Nell’ambito dei servizi di controllo del territorio quotidianamente posti in essere dalla Polizia di Stato, è stata prestata particolare attenzione alla zona prossima alla Stazione ferroviaria, luogo sensibile per il naturale via vai di persone tra le quali spesso si celano soggetti dediti ad attività sospette. In tutto, le nove pattuglie impiegate ieri hanno identificato 93 persone ed ispezionato 55 veicoli. Un primo controllo ha riguardato i numerosi giovani e giovanissimi che stazionano in prossimità del giardinetto vicino al Punto Bus; in questa circostanza erano presenti una dozzina di ragazzi, tra i quali alcuni già noti per precedenti episodi antisociali; uno di loro, 23enne originario del nordafrica, alla vista degli agenti ha gettato uno spinello, che è stato recuperato e ne ha comportato la segnalazione alla Prefettura come assuntore di stupefacenti; altri due del gruppetto sono stati segnalati poiché destinatari di Avviso Orale del Questore (misura di prevenzione prevista dalla legge nei confronti di soggetti dediti ad attività illecite).
Altro individuo sospetto è stato trovato nei pressi dell’ingresso della stazione ferroviaria, si tratta di un marocchino di 23 anni residente nel ferrarese, con alcuni precedenti per reati contro il patrimonio, tra i quali spiccava il furto in abitazione. Al momento del controllo era appena giunto in città; nel contesto, ha violato la norma sul soggiorno che obbliga lo straniero di portare con sé ed esibire i documenti che ne attestano la regolare permanenza sul territorio nazionale, per cui è stato accompagnato in Questura per essere identificato, essendo senza documenti; terminata la procedura, a suo carico è scattata la denuncia per la violazione della legge sull’immigrazione, inoltre gli è stato notificato il foglio di via obbligatorio con divieto di ritorno nel Comune di Forlì (provvedimento emesso dal Questore all’esito delle attività di accertamento sulla sua potenziale pericolosità sociale), ed è stato allontanato dalla città.

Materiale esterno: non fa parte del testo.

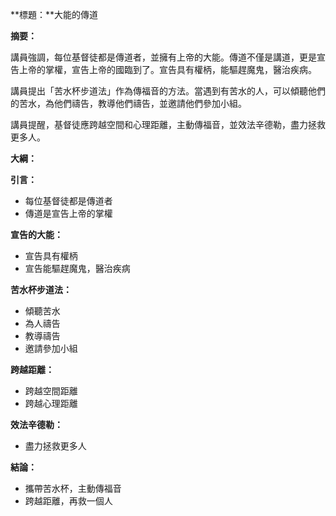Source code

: **標題：**大能的傳道

**摘要：**

講員強調，每位基督徒都是傳道者，並擁有上帝的大能。傳道不僅是講道，更是宣告上帝的掌權，宣告上帝的國臨到了。宣告具有權柄，能驅趕魔鬼，醫治疾病。

講員提出「苦水杯步道法」作為傳福音的方法。當遇到有苦水的人，可以傾聽他們的苦水，為他們禱告，教導他們禱告，並邀請他們參加小組。

講員提醒，基督徒應跨越空間和心理距離，主動傳福音，並效法辛德勒，盡力拯救更多人。

**大綱：**

**引言：**
* 每位基督徒都是傳道者
* 傳道是宣告上帝的掌權

**宣告的大能：**
* 宣告具有權柄
* 宣告能驅趕魔鬼，醫治疾病

**苦水杯步道法：**
* 傾聽苦水
* 為人禱告
* 教導禱告
* 邀請參加小組

**跨越距離：**
* 跨越空間距離
* 跨越心理距離

**效法辛德勒：**
* 盡力拯救更多人

**結論：**
* 攜帶苦水杯，主動傳福音
* 跨越距離，再救一個人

Nell’ambito della stessa attività sono stati accompagnati in Questura tre stranieri, due del Pakistan, l’altro albanese, anche questi identificati e controllati nella zona di piazzale Zambianchi. Uno dei pakistani è risultati clandestino, gli altri due in regola. L’irregolare è stato denunciato non solo per la violazione della legge sull’immigrazione ma anche per aver dichiarato un falso nome nel momento dell’accertamento. La sua esatta identificazione è avvenuta più tardi, poiché un connazionale che lo sta ospitando ha consegnato ai poliziotti il passaporto dell’amico, dal quale è risultato il vero nome.
Infine, due donne ed un uomo, tutti di cittadinanza rumena, sono stati fernati durante un posto di blocco nei pressi della Stazione: l’uomo, che era alla guida del veicolo ove tutti stavano viaggiando, era già stato colpito da foglio di via dal Comune di Forlì, pertanto la circostanza del suo rintraccio in città ha comportato la denuncia alla Procura della Repubblica.